--- Activity ---
Respond with exact copies of the lines running from the line that contains "Instead this device" to the end of the material.

--- Dataset records ---
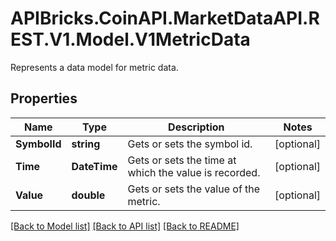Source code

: # APIBricks.CoinAPI.MarketDataAPI.REST.V1.Model.V1MetricData
Represents a data model for metric data.

## Properties

Name | Type | Description | Notes
------------ | ------------- | ------------- | -------------
**SymbolId** | **string** | Gets or sets the symbol id. | [optional] 
**Time** | **DateTime** | Gets or sets the time at which the value is recorded. | [optional] 
**Value** | **double** | Gets or sets the value of the metric. | [optional] 

[[Back to Model list]](../../README.md#documentation-for-models) [[Back to API list]](../../README.md#documentation-for-api-endpoints) [[Back to README]](../../README.md)

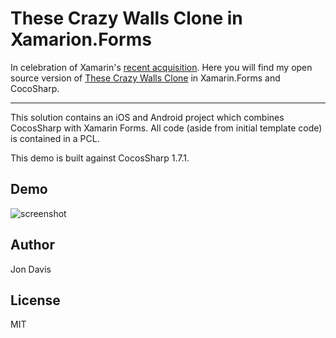 # These Crazy Walls Clone in Xamarion.Forms

In celebration of Xamarin's [recent acquisition](https://blog.xamarin.com/a-xamarin-microsoft-future/?utm_medium=social&utm_campaign=blog&utm_source=twitter&utm_content=xamarin-joins-microsoft&utm_term=). Here you will find my open source version of [These Crazy Walls Clone](https://itunes.apple.com/us/app/these-crazy-walls/id1033014013?mt=8) in Xamarin.Forms and CocoSharp.

---
This solution contains an iOS and Android project which combines CocosSharp with Xamarin Forms. All code (aside from initial template code) is contained in a PCL.

This demo is built against CocosSharp 1.7.1.

## Demo
![screenshot](https://github.com/jonedavis/Xamarin.Forms-With-Cocosharp/FormsWithCocosSharp/Screenshots/TheseCrazyWallsInForms.gif "TheseCrazyWallsInForms")


Author
---
Jon Davis

License
---
MIT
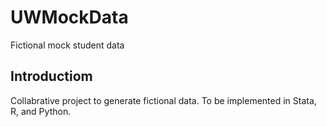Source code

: # UWMockData
Fictional mock student data

## Introductiom

Collabrative project to generate fictional data. To be implemented in Stata, R, and Python.
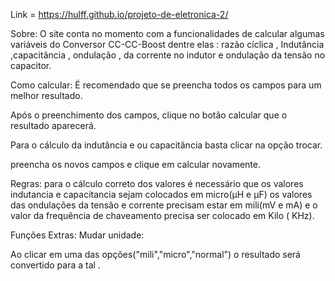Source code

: Link = https://hulff.github.io/projeto-de-eletronica-2/

Sobre:
O site conta no momento com a funcionalidades de calcular algumas variáveis do Conversor CC-CC-Boost dentre elas : razão cíclica , Indutância  ,capacitância , ondulação , da corrente no indutor e ondulação da tensão no capacitor.

Como calcular:
É recomendado que se preencha todos os campos para um melhor resultado.

Após o preenchimento dos campos, clique no botão calcular que o resultado aparecerá.


Para o cálculo da indutância e ou capacitância basta clicar na opção trocar.

preencha os novos campos e clique em calcular novamente.









Regras:
para o cálculo correto dos valores é necessário que os valores indutancia e capacitancia sejam colocados em micro(µH e µF) os valores das ondulações da tensão e corrente precisam estar em mili(mV e mA) e o valor da frequência de chaveamento precisa ser colocado em Kilo ( KHz).

















Funções Extras:
Mudar unidade:
 
Ao clicar em uma das opções("mili","micro","normal") o resultado será convertido para a tal .






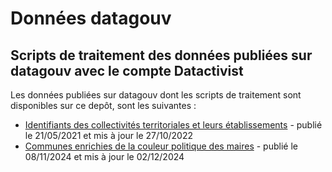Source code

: # Données datagouv

## Scripts de traitement des données publiées sur datagouv avec le compte Datactivist

Les données publiées sur datagouv dont les scripts de traitement sont disponibles sur ce depôt, sont les suivantes : 

- [Identifiants des collectivités territoriales et leurs établissements](https://www.data.gouv.fr/fr/datasets/identifiants-des-collectivites-territoriales-et-leurs-etablissements/) - publié le 21/05/2021 et mis à jour le 27/10/2022
- [Communes enrichies de la couleur politique des maires](https://www.data.gouv.fr/fr/datasets/rne-enrichi-de-la-couleur-politique-des-maires/) - publié le 08/11/2024 et mis à jour le 02/12/2024
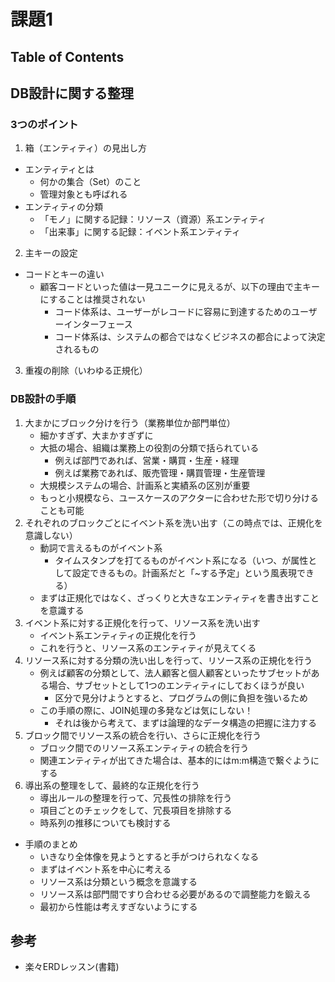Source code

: # 課題1

## Table of Contents
<!-- START doctoc -->
<!-- END doctoc -->

## DB設計に関する整理

### 3つのポイント

1. 箱（エンティティ）の見出し方

- エンティティとは
  - 何かの集合（Set）のこと
  - 管理対象とも呼ばれる
- エンティティの分類
  - 「モノ」に関する記録：リソース（資源）系エンティティ
  - 「出来事」に関する記録：イベント系エンティティ

2. 主キーの設定

- コードとキーの違い
  - 顧客コードといった値は一見ユニークに見えるが、以下の理由で主キーにすることは推奨されない
    - コード体系は、ユーザーがレコードに容易に到達するためのユーザーインターフェース
    - コード体系は、システムの都合ではなくビジネスの都合によって決定されるもの

3. 重複の削除（いわゆる正規化）

### DB設計の手順

1. 大まかにブロック分けを行う（業務単位か部門単位）
   - 細かすぎず、大まかすぎずに
   - 大抵の場合、組織は業務上の役割の分類で括られている
     - 例えば部門であれば、営業・購買・生産・経理
     - 例えば業務であれば、販売管理・購買管理・生産管理
   - 大規模システムの場合、計画系と実績系の区別が重要
   - もっと小規模なら、ユースケースのアクターに合わせた形で切り分けることも可能
2. それぞれのブロックごとにイベント系を洗い出す（この時点では、正規化を意識しない）
   - 動詞で言えるものがイベント系
     - タイムスタンプを打てるものがイベント系になる（いつ、が属性として設定できるもの。計画系だと「~する予定」という風表現できる）
   - まずは正規化ではなく、ざっくりと大きなエンティティを書き出すことを意識する
3. イベント系に対する正規化を行って、リソース系を洗い出す
   - イベント系エンティティの正規化を行う
   - これを行うと、リソース系のエンティティが見えてくる
4. リソース系に対する分類の洗い出しを行って、リソース系の正規化を行う
   - 例えば顧客の分類として、法人顧客と個人顧客といったサブセットがある場合、サブセットとして1つのエンティティにしておくほうが良い
     - 区分で見分けようとすると、プログラムの側に負担を強いるため
   - この手順の際に、JOIN処理の多発などは気にしない！
     - それは後から考えて、まずは論理的なデータ構造の把握に注力する
5. ブロック間でリソース系の統合を行い、さらに正規化を行う
   - ブロック間でのリソース系エンティティの統合を行う
   - 関連エンティティが出てきた場合は、基本的にはm:m構造で繋ぐようにする
6. 導出系の整理をして、最終的な正規化を行う
   - 導出ルールの整理を行って、冗長性の排除を行う
   - 項目ごとのチェックをして、冗長項目を排除する
   - 時系列の推移についても検討する

- 手順のまとめ
  - いきなり全体像を見ようとすると手がつけられなくなる
  - まずはイベント系を中心に考える
  - リソース系は分類という概念を意識する
  - リソース系は部門間ですり合わせる必要があるので調整能力を鍛える
  - 最初から性能は考えすぎないようにする

## 参考

- 楽々ERDレッスン(書籍)
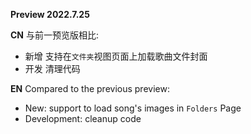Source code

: **Preview 2022.7.25**

**CN**
与前一预览版相比:
- 新增 支持在`文件夹`视图页面上加载歌曲文件封面
- 开发 清理代码

**EN**
Compared to the previous preview:
- New: support to load song's images in `Folders` Page
- Development: cleanup code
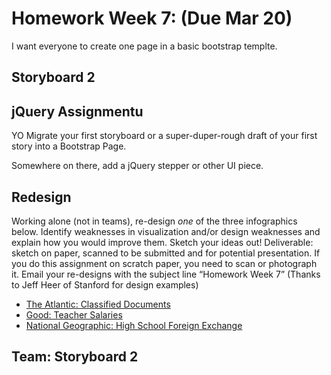 # Homework Week 7: (Due Mar 20)

I want everyone to create one page in a basic bootstrap templte. 
<!-- Redesign -->

## Storyboard 2


## jQuery Assignmentu
YO
Migrate your first storyboard or a super-duper-rough draft of your first story into a Bootstrap Page. 

Somewhere on there, add a jQuery stepper or other UI piece. 

## Redesign

Working alone (not in teams), re-design *one* of the three infographics below. Identify weaknesses in visualization and/or design weaknesses and explain how you would improve them. Sketch your ideas out! Deliverable: sketch on paper, scanned to be submitted and for potential presentation. If you do this assignment on scratch paper, you need to scan or photograph it. Email your re-designs with the subject line “Homework Week 7”    (Thanks to Jeff Heer of Stanford for design examples)

+ <a href="http://www.theatlantic.com/magazine/archive/2007/09/classify-this/306114/#">The Atlantic: Classified Documents</a>  
+ <a href="http://www.flickr.com/photos/goodmagazine/3576258997/" target="_blank">Good: Teacher Salaries</a>  
+ <a href="http://ngm.nationalgeographic.com/2008/09/exchange/silver-text">National Geographic: High School Foreign Exchange</a>  


## Team: Storyboard 2 
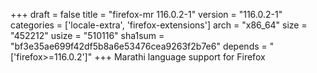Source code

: +++
draft = false
title = "firefox-mr 116.0.2-1"
version = "116.0.2-1"
categories = ['locale-extra', 'firefox-extensions']
arch = "x86_64"
size = "452212"
usize = "510116"
sha1sum = "bf3e35ae699f42df5b8a6e53476cea9263f2b7e6"
depends = "['firefox>=116.0.2']"
+++
Marathi language support for Firefox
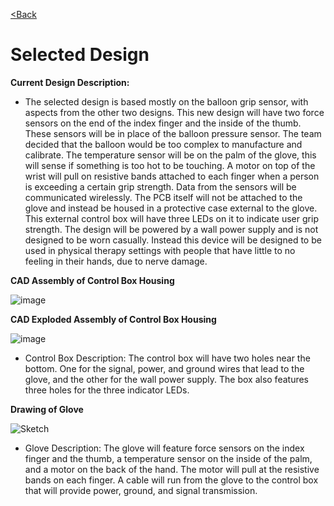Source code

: [<Back](https://team-208-github-io.github.io/Team-208/)

# Selected Design

**Current Design Description:**

* The selected design is based mostly on the balloon grip sensor, with aspects from the other two designs.
This new design will have two force sensors on the end of the index finger and the inside of the thumb.
These sensors will be in place of the balloon pressure sensor. The team decided that the balloon would be too complex to manufacture and calibrate. 
The temperature sensor will be on the palm of the glove, this will sense if something is too hot to be touching. 
A motor on top of the wrist will pull on resistive bands attached to each finger when a person is exceeding a certain grip strength. 
Data from the sensors will be communicated wirelessly. The PCB itself will not be attached to the glove and instead be housed in a protective case external to the glove.
This external control box will have three LEDs on it to indicate user grip strength. 
The design will be powered by a wall power supply and is not designed to be worn casually. 
Instead this device will be designed to be used in physical therapy settings with people that have little to no feeling in their hands, due to nerve damage.

**CAD Assembly of Control Box Housing**

![image](https://user-images.githubusercontent.com/122938115/221493515-3aba4438-8e56-4616-96f7-1b0584720e98.jpg)


**CAD Exploded Assembly of Control Box Housing**

![image](https://user-images.githubusercontent.com/122938115/221493537-86941480-ffee-4bec-bd05-2a24b8fbc36a.jpg)

* Control Box Description: The control box will have two holes near the bottom. One for the signal, power, and ground wires that lead to the glove, and the other for the wall power supply. The box also features three holes for the three indicator LEDs. 


**Drawing of Glove**

![Sketch](https://user-images.githubusercontent.com/122709159/221492312-4bd2967f-89b7-4071-b39c-6c4ea64a4dd8.png)

* Glove Description: The glove will feature force sensors on the index finger and the thumb, a temperature sensor on the inside of the palm, and a motor on the back of the hand. The motor will pull at the resistive bands on each finger. A cable will run from the glove to the control box that will provide power, ground, and signal transmission.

--- Exercise output ---
Instead this device will be designed to be used in physical therapy settings with people that have little to no feeling in their hands, due to nerve damage.

**CAD Assembly of Control Box Housing**

![image](https://user-images.githubusercontent.com/122938115/221493515-3aba4438-8e56-4616-96f7-1b0584720e98.jpg)


**CAD Exploded Assembly of Control Box Housing**

![image](https://user-images.githubusercontent.com/122938115/221493537-86941480-ffee-4bec-bd05-2a24b8fbc36a.jpg)

* Control Box Description: The control box will have two holes near the bottom. One for the signal, power, and ground wires that lead to the glove, and the other for the wall power supply. The box also features three holes for the three indicator LEDs. 


**Drawing of Glove**

![Sketch](https://user-images.githubusercontent.com/122709159/221492312-4bd2967f-89b7-4071-b39c-6c4ea64a4dd8.png)

* Glove Description: The glove will feature force sensors on the index finger and the thumb, a temperature sensor on the inside of the palm, and a motor on the back of the hand. The motor will pull at the resistive bands on each finger. A cable will run from the glove to the control box that will provide power, ground, and signal transmission.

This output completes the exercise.